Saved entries
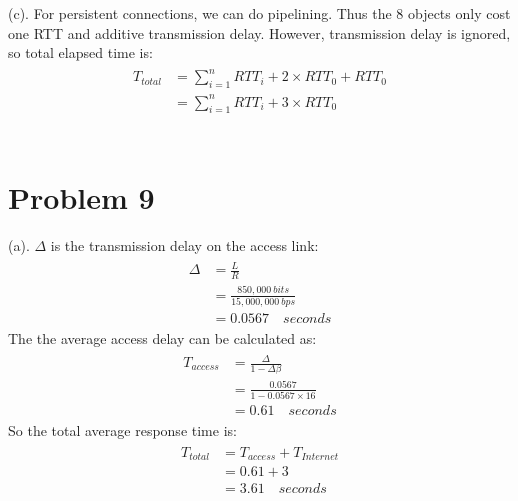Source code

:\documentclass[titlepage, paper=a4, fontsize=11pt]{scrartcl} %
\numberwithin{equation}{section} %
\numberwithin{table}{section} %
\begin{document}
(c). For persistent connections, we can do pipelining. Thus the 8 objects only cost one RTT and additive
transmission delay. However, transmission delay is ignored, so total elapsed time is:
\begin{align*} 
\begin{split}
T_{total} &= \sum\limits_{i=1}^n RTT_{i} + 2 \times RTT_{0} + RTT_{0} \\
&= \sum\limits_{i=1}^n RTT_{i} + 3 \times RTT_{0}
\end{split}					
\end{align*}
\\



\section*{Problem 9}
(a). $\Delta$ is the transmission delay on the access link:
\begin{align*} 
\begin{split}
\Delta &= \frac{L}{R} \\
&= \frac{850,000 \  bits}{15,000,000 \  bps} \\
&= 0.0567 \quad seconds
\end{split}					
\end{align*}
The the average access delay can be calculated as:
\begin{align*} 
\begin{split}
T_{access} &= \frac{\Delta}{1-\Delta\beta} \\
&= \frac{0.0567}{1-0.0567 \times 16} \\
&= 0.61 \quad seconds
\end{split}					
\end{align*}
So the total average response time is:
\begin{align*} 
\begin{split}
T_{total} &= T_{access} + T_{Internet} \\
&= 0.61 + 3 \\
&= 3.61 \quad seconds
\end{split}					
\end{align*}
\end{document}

---

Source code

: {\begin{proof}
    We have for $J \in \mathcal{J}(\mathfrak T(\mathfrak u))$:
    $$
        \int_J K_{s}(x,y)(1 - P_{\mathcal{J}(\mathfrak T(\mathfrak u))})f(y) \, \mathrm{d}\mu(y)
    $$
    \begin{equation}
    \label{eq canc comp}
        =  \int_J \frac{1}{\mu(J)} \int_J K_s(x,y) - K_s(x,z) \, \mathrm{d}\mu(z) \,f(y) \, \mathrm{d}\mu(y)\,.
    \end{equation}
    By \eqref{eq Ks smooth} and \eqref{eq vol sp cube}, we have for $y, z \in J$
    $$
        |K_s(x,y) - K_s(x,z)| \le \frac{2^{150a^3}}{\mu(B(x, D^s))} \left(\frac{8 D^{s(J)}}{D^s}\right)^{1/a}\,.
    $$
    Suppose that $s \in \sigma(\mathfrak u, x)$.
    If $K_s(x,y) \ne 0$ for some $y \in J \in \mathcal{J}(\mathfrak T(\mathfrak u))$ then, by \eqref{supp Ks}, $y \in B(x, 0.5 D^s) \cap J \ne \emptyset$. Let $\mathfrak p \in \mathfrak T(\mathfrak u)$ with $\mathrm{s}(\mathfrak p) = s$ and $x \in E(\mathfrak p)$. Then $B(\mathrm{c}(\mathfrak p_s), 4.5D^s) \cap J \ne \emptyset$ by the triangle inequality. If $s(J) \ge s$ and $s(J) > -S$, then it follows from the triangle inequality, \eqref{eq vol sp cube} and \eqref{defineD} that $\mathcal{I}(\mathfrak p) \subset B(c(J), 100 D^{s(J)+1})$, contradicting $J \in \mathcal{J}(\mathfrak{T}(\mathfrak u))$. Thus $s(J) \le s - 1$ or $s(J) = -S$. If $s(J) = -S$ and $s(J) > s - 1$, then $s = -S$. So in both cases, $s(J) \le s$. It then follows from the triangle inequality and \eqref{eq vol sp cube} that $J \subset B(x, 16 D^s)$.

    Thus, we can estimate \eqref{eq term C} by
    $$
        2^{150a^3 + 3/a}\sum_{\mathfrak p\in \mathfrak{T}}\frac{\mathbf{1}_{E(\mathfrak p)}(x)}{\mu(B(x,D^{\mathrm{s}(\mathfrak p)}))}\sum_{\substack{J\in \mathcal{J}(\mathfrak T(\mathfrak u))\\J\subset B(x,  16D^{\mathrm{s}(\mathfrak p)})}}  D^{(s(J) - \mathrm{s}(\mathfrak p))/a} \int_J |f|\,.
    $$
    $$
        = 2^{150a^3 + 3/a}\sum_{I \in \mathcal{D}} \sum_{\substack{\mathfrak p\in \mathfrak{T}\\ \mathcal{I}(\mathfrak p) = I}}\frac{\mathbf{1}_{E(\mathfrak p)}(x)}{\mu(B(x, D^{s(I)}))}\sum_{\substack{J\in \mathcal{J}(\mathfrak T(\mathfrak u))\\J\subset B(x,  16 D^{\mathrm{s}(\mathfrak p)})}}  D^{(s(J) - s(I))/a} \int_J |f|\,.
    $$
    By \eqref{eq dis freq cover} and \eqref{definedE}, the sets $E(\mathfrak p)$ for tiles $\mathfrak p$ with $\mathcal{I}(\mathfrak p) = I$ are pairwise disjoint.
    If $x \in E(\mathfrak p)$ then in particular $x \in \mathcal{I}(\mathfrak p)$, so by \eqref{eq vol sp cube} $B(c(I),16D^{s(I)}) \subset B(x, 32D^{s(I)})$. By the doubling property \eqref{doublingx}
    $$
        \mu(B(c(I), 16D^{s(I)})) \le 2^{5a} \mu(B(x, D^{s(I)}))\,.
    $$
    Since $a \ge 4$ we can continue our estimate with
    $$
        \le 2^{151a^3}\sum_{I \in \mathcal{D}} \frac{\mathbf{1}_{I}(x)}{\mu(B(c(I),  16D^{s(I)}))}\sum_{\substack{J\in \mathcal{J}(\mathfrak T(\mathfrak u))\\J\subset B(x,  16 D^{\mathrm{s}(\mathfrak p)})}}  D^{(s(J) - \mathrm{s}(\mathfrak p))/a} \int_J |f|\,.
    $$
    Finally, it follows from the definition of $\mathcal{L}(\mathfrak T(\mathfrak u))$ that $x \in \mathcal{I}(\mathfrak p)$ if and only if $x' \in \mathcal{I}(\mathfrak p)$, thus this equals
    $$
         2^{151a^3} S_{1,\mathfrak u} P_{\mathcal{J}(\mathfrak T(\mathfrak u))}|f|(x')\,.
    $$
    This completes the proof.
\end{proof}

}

● WHAT YOU NEED TO DO
Wherever a line above contains the string "Delta", copy that line.

● ANSWER BOX
(a). $\Delta$ is the transmission delay on the access link:
\Delta &= \frac{L}{R} \\
T_{access} &= \frac{\Delta}{1-\Delta\beta} \\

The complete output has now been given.